** Exercise material follows **

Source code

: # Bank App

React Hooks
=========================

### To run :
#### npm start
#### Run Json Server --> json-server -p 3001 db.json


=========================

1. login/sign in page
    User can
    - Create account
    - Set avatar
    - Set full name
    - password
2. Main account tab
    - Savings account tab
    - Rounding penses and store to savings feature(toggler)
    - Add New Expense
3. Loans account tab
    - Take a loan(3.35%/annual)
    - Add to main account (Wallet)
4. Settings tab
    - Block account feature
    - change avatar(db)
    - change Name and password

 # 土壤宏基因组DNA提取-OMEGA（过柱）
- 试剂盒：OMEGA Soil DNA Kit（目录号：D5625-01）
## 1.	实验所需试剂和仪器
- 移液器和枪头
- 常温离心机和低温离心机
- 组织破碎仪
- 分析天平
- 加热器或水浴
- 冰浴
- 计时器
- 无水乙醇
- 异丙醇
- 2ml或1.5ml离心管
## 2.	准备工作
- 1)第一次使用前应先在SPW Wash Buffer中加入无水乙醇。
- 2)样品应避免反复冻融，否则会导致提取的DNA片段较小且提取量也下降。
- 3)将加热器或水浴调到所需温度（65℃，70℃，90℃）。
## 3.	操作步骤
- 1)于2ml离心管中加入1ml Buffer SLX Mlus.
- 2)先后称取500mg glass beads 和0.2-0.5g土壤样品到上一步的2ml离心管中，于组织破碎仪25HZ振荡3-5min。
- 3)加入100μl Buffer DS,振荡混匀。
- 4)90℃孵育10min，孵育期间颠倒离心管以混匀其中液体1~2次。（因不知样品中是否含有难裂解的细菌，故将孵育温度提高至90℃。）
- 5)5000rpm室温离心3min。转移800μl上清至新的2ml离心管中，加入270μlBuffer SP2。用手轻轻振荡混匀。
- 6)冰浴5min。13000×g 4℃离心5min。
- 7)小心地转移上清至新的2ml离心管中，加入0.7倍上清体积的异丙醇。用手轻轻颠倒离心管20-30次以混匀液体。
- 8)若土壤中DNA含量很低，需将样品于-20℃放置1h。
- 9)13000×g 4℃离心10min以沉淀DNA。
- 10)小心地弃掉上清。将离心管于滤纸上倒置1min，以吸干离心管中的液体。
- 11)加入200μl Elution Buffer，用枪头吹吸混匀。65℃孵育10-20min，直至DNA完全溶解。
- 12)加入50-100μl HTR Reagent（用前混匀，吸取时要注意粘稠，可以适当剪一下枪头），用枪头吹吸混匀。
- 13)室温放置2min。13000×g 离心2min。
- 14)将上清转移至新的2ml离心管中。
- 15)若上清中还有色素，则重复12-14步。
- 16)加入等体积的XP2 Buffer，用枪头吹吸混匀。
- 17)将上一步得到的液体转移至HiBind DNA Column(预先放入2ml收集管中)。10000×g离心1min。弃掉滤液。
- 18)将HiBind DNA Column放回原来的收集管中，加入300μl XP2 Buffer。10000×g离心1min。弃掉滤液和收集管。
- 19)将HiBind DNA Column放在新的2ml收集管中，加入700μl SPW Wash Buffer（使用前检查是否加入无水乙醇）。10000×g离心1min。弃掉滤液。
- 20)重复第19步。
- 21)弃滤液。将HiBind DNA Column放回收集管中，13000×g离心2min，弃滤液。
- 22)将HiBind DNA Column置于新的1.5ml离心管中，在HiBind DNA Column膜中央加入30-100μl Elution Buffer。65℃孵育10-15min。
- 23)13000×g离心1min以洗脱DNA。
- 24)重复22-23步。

** End of Exercise material **

Task item: The lines above from the one with "- 13)室温放置2min。13000×g 离心2min。" through the one with "- 21)弃滤液。将HiBind DNA" are to be duplicated exactly, ends included, with nothing added.

Answer box:
- 13)室温放置2min。13000×g 离心2min。
- 14)将上清转移至新的2ml离心管中。
- 15)若上清中还有色素，则重复12-14步。
- 16)加入等体积的XP2 Buffer，用枪头吹吸混匀。
- 17)将上一步得到的液体转移至HiBind DNA Column(预先放入2ml收集管中)。10000×g离心1min。弃掉滤液。
- 18)将HiBind DNA Column放回原来的收集管中，加入300μl XP2 Buffer。10000×g离心1min。弃掉滤液和收集管。
- 19)将HiBind DNA Column放在新的2ml收集管中，加入700μl SPW Wash Buffer（使用前检查是否加入无水乙醇）。10000×g离心1min。弃掉滤液。
- 20)重复第19步。
- 21)弃滤液。将HiBind DNA Column放回收集管中，13000×g离心2min，弃滤液。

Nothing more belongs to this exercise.